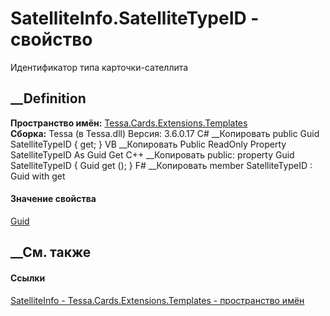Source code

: # SatelliteInfo.SatelliteTypeID - свойство
Идентификатор типа карточки-сателлита
## __Definition
 **Пространство имён:**
[Tessa.Cards.Extensions.Templates](N_Tessa_Cards_Extensions_Templates.htm)  
 **Сборка:** Tessa (в Tessa.dll) Версия: 3.6.0.17
C# __Копировать
     public Guid SatelliteTypeID { get; }
VB __Копировать
     Public ReadOnly Property SatelliteTypeID As Guid
    	Get
C++ __Копировать
     public:
    property Guid SatelliteTypeID {
    	Guid get ();
    }
F# __Копировать
     member SatelliteTypeID : Guid with get
#### Значение свойства
[Guid](https://learn.microsoft.com/dotnet/api/system.guid)
##  __См. также
#### Ссылки
[SatelliteInfo - ](T_Tessa_Cards_Extensions_Templates_SatelliteInfo.htm)
[Tessa.Cards.Extensions.Templates - пространство
имён](N_Tessa_Cards_Extensions_Templates.htm)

------------------------------------

Set down the records above exactly as written, beginning with the first line and ending with the line that contains "VB __Копировать", and do not include pictures.

Output for this exercise:
Source code

: # SatelliteInfo.SatelliteTypeID - свойство
Идентификатор типа карточки-сателлита
## __Definition
 **Пространство имён:**
[Tessa.Cards.Extensions.Templates](N_Tessa_Cards_Extensions_Templates.htm)  
 **Сборка:** Tessa (в Tessa.dll) Версия: 3.6.0.17
C# __Копировать
     public Guid SatelliteTypeID { get; }
VB __Копировать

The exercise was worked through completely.